Dr. Bill Quong - Dr. Quong is the team's medical expert. Although reason dictates he could gain more golden eagles (Currency) by opening a private practice, all his attempts to do this have thus failed. The main reason being he tends to refer to people as machines, due to his degree in engineering, and logic in the simple fact that humans are but biological machines. As such, he proves to be a great asset to Xris, keeping both his cyborg and human components in shape. He is also adept at the use of firearms. He also has an odd fascination with The Little One, often poking and prodding him in order to write more on his paper about the Tongans.

Tycho - Tycho is the team's sniper and money manager.

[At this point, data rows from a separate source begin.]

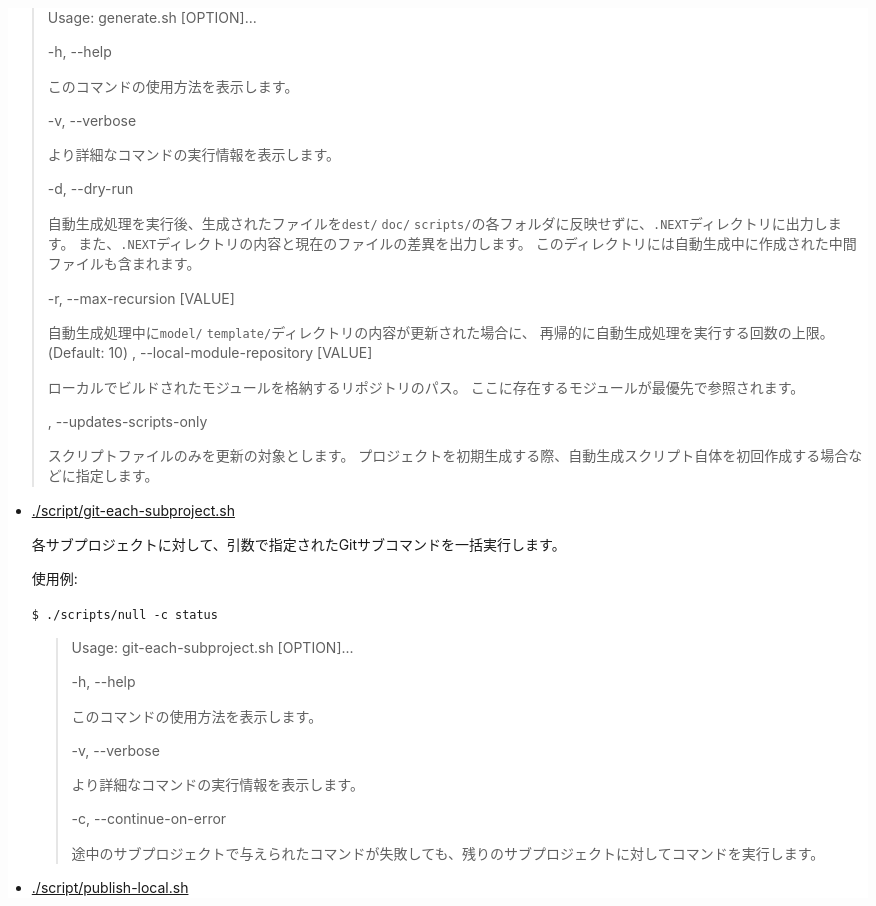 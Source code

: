   > Usage: generate.sh [OPTION]...
  >
  > -h, --help
  >
  >   このコマンドの使用方法を表示します。
  >   
  > -v, --verbose
  >
  >   より詳細なコマンドの実行情報を表示します。
  >   
  > -d, --dry-run
  >
  >   自動生成処理を実行後、生成されたファイルを`dest/` `doc/` `scripts/`の各フォルダに反映せずに、`.NEXT`ディレクトリに出力します。
  >   また、`.NEXT`ディレクトリの内容と現在のファイルの差異を出力します。
  >   このディレクトリには自動生成中に作成された中間ファイルも含まれます。
  >   
  > -r, --max-recursion [VALUE]
  >
  >   自動生成処理中に`model/` `template/`ディレクトリの内容が更新された場合に、
  >   再帰的に自動生成処理を実行する回数の上限。
  >    (Default: 10)
  > , --local-module-repository [VALUE]
  >
  >   ローカルでビルドされたモジュールを格納するリポジトリのパス。
  >   ここに存在するモジュールが最優先で参照されます。
  >   
  > , --updates-scripts-only
  >
  >   スクリプトファイルのみを更新の対象とします。
  >   プロジェクトを初期生成する際、自動生成スクリプト自体を初回作成する場合などに指定します。
  >   
- [./script/git-each-subproject.sh](<./scripts/git-each-subproject.sh>)

  各サブプロジェクトに対して、引数で指定されたGitサブコマンドを一括実行します。

  使用例:
  ```console
  $ ./scripts/null -c status
  ```

  > Usage: git-each-subproject.sh [OPTION]...
  >
  > -h, --help
  >
  >   このコマンドの使用方法を表示します。
  >   
  > -v, --verbose
  >
  >   より詳細なコマンドの実行情報を表示します。
  >   
  > -c, --continue-on-error
  >
  >   途中のサブプロジェクトで与えられたコマンドが失敗しても、残りのサブプロジェクトに対してコマンドを実行します。
  >   
- [./script/publish-local.sh](<./scripts/publish-local.sh>)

He is from a humanoid race often referred to as "Chameleons" due to their ability to change color to suit their backgrounds. As such they are completely nude most of the time, a fact many people take a moment to get used to. They are also quite slender, to the point it makes hitting one from range difficult. They are much like reptiles in the fact that they are taller than humans and have elongated limbs. They are also unable to learn human speech, and no human is ever seen in the series as being able to understand their language. As such, Tycho requires the use of a translator, which either is highly defective, or his race has some highly imaginative sayings, such as "All for one, and damn the torpedoes!". There are two Tychos in the series. The first, a sniper and vegetarian, is killed by a grenade in the second book of the series. Earlier in the book, Tycho remarks that he doesn't much mind dying, as his life insurance payout would be massive and tax free to his family. The second Tycho, his younger brother (one of 11 capable of taking his place), joins the team after his brother's death, and as part of a tradition, assumes Tycho's name, and all of his unfinished contracts. The second Tycho is a Demolitions expert, as well as another expert in money management ("It runs in the family"). He prefers chocolate to all other foodstuff. As a note, Xris thought that Tycho was indistinguishable from his brothers and sister, mother and father, and every single one of his race.

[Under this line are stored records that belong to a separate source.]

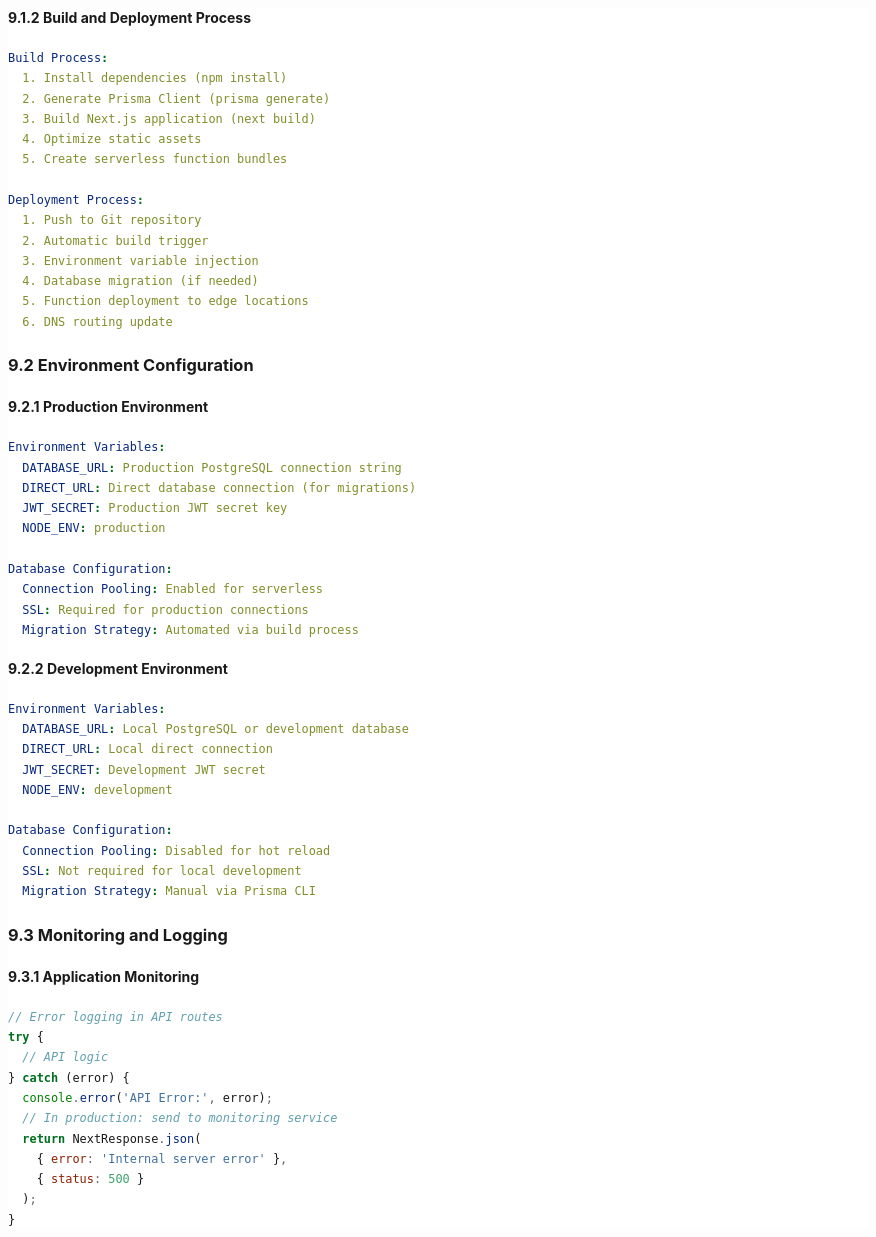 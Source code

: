 #### 9.1.2 Build and Deployment Process
```yaml
Build Process:
  1. Install dependencies (npm install)
  2. Generate Prisma Client (prisma generate)
  3. Build Next.js application (next build)
  4. Optimize static assets
  5. Create serverless function bundles

Deployment Process:
  1. Push to Git repository
  2. Automatic build trigger
  3. Environment variable injection
  4. Database migration (if needed)
  5. Function deployment to edge locations
  6. DNS routing update
```

### 9.2 Environment Configuration

#### 9.2.1 Production Environment
```yaml
Environment Variables:
  DATABASE_URL: Production PostgreSQL connection string
  DIRECT_URL: Direct database connection (for migrations)
  JWT_SECRET: Production JWT secret key
  NODE_ENV: production

Database Configuration:
  Connection Pooling: Enabled for serverless
  SSL: Required for production connections
  Migration Strategy: Automated via build process
```

#### 9.2.2 Development Environment
```yaml
Environment Variables:
  DATABASE_URL: Local PostgreSQL or development database
  DIRECT_URL: Local direct connection
  JWT_SECRET: Development JWT secret
  NODE_ENV: development

Database Configuration:
  Connection Pooling: Disabled for hot reload
  SSL: Not required for local development
  Migration Strategy: Manual via Prisma CLI
```

### 9.3 Monitoring and Logging

#### 9.3.1 Application Monitoring
```javascript
// Error logging in API routes
try {
  // API logic
} catch (error) {
  console.error('API Error:', error);
  // In production: send to monitoring service
  return NextResponse.json(
    { error: 'Internal server error' },
    { status: 500 }
  );
}
```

Jamil The team's military expert, and the obligatory wise cracking individual of military background. Jamil is a black male of a moderate build. He is apparently very handsome as he is quite the womanizer, having 2 wives, somewhat legally, as well as many one time flings throughout the galaxy. Whereas Harry is slow to catch on, Jamil is quick like a whip, although many times what he says is heavily ladled with sarcasm. As it is, anything that was or is used by the military, Jamil can give specifications as well as use, minus heavily passworded computers. Jamil often takes his shots where he can get them. When impersonating a superior officer to Xris (Jamil was a Colonel, Xris was a Captain) he used this time to take pot shots at Xris by ordering him around, making him do such things as moving baggage.